Po raz trzeci rusza w Sopocie kampania „Stop golasom”. Zwracamy uwagę na niestosowność zachowania osób, które w plażowych strojach, bez spodni lub koszulek, pojawiają się na ulicach miasta i w ogródkach gastronomicznych.
Kampania „Stop golasom na ulicy” to plakaty z hasłem kampanii oraz naklejki i plakaty „Nieubranych klientów nie obsługujemy”, które będą przypominać o tym, że chcąc spacerować po mieście i korzystać z punktów gastronomicznych, trzeba się ubrać.
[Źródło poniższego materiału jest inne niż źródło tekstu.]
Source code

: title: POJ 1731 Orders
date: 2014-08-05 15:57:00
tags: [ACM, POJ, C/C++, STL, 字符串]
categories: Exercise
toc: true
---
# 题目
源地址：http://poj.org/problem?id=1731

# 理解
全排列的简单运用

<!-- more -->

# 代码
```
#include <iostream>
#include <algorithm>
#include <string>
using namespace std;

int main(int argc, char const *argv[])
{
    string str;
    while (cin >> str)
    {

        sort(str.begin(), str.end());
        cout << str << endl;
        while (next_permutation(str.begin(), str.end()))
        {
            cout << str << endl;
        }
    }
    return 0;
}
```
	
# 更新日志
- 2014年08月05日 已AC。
Plakaty i ulotki pojawiają się już w witrynach sopockich restauracji, hoteli, barów i na słupach reklamowych. Miasto przypomina, że jest eleganckim kurortem, w którym plaża rządzi się innymi prawami niż struktura miejska. Tu nie chodzi o karanie, ale o przypomnienie, że w mieście nie wypada być niekompletnie ubranym; po prostu dbamy o wizerunek Sopotu.
Autorem projektu jest sopocki artysta Jacek Staniszewski.
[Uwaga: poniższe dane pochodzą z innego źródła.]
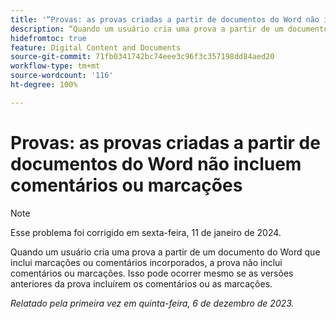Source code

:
 ```yaml
---
title: '“Provas: as provas criadas a partir de documentos do Word não incluem comentários ou marcações”'
description: “Quando um usuário cria uma prova a partir de um documento do Word que inclui marcações ou comentários incorporados, a prova não inclui os comentários ou marcações. Isso pode ocorrer mesmo se as versões anteriores da prova incluírem os comentários ou as marcações.”
hidefromtoc: true
feature: Digital Content and Documents
source-git-commit: 71fb0341742bc74eee3c96f3c357198dd84aed20
workflow-type: tm+mt
source-wordcount: '116'
ht-degree: 100%

---
```



# Provas: as provas criadas a partir de documentos do Word não incluem comentários ou marcações

>[!NOTE]
>
>Esse problema foi corrigido em sexta-feira, 11 de janeiro de 2024.

<!--WF and EFP TOCs-->

Quando um usuário cria uma prova a partir de um documento do Word que inclui marcações ou comentários incorporados, a prova não inclui comentários ou marcações. Isso pode ocorrer mesmo se as versões anteriores da prova incluírem os comentários ou as marcações.

_Relatado pela primeira vez em quinta-feira, 6 de dezembro de 2023._
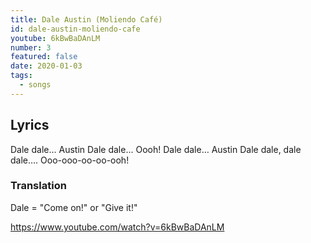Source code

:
 ```yaml
---
title: Dale Austin (Moliendo Café)
id: dale-austin-moliendo-cafe
youtube: 6kBwBaDAnLM
number: 3
featured: false
date: 2020-01-03
tags:
  - songs
---
```


## Lyrics
Dale dale… Austin
Dale dale... Oooh!
Dale dale… Austin
Dale dale, dale dale…. Ooo-ooo-oo-oo-ooh!

### Translation
Dale = "Come on!" or "Give it!"

https://www.youtube.com/watch?v=6kBwBaDAnLM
– Pomysł był prosty. Chodziło o zwrócenie uwagi na to, że osoby pojawiające się na ulicach Sopotu w samych kąpielówkach lub bikini łamią pewne normy społeczne – mówi Staniszewski.
Po trzech latach widać już efekty programu. Włączyła się do niego większość restauratorów, a plakaty na mieście odnoszą swój skutek edukacyjny.